紬のほうのタテ糸は、まわたのつむぎ糸に生糸を絡めた
柔らかな糸を用いたもので、結城のようなフワっとしつつも
腰のある織物になりました。
帯のほうは、宮坂製糸所さんの艶やかな『銀河シルク』を
タテ糸に、マットなキビソ糸をヨコ糸に山形斜文という組成
で。シンプルなんだけれど、iwasaki的には最大限に糸味
を引き出した(つもり?・笑)シリーズです。

iwasakiの織物。
ショールやストールなどは、カラフルでポップなカラーのもの
も多いのですが。
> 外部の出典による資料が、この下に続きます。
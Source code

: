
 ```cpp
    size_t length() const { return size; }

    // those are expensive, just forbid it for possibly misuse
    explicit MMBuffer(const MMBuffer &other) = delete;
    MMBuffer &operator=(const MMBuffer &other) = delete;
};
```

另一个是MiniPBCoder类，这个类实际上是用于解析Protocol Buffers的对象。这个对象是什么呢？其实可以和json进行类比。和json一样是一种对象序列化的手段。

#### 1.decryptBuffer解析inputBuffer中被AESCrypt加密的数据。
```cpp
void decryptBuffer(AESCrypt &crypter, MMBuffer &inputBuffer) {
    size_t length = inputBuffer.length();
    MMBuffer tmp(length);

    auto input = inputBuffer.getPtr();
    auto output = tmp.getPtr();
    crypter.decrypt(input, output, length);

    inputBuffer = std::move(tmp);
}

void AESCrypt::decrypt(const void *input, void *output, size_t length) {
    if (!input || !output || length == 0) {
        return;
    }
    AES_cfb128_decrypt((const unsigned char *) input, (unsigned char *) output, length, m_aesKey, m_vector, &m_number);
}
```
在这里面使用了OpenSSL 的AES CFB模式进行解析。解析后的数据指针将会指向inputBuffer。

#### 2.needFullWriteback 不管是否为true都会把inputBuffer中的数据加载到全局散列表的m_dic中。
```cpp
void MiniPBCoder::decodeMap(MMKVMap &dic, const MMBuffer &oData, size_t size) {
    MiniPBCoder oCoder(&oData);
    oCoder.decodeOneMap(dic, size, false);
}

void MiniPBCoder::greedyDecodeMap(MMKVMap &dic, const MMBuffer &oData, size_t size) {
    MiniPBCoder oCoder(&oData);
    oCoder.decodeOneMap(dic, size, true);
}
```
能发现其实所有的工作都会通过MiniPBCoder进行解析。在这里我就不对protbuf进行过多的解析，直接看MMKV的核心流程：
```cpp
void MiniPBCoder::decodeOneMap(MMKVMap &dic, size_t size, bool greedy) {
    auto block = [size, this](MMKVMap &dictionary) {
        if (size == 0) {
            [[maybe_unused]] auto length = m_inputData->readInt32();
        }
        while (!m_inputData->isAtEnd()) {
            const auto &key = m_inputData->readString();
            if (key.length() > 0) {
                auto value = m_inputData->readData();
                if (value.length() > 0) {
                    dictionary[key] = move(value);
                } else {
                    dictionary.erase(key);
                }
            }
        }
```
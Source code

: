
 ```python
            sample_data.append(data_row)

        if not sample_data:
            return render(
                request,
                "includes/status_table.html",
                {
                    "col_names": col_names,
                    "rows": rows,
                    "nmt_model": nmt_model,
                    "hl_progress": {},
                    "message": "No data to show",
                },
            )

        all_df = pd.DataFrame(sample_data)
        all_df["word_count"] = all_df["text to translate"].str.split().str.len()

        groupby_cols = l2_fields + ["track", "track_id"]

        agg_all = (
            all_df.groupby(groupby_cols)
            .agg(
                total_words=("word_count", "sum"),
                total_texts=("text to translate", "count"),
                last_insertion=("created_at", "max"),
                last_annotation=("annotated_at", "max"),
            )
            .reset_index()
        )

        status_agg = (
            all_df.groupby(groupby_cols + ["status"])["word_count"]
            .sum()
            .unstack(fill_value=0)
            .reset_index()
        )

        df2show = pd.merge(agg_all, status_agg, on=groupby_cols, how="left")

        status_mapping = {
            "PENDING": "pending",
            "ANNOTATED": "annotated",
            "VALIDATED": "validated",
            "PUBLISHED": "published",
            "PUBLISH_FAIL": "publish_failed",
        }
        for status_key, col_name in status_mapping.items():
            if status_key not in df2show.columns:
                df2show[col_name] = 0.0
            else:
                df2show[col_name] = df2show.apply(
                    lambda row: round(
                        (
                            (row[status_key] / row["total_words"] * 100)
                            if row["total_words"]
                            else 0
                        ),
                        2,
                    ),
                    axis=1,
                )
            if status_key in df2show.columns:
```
着尺や帯などは、あんまり多色づかいを
しないものがほとんどです。
Aさまのものは、Aさまのご希望のお色目を、出来る限り近
づけた(つもり?・笑)ものですが。
キモノや帯は、作るのにより・・時間がかかるだけに、出来
れば一見、『何てこと無』ければ無い程・・着込んでゆくうち
にそれこそ『無二の良さ』が出てくるように思えます。
それはもしかしたら・・・私たちが二人して古い時代の自家
織物が好きで、そこからこの世界に入ってしまったからかも
しれません。昔の、庶民の織物のなかに、ビックリするくらい今っぽい小粋でシックなものがあります。そういうものこそ、
多く着古され・・・ボロボロになっていたりするのです。できれば来世、iwasakiの紬や帯たちが、そんなボロたちになって
また出会うコトができたら・・・そう思ってなりません。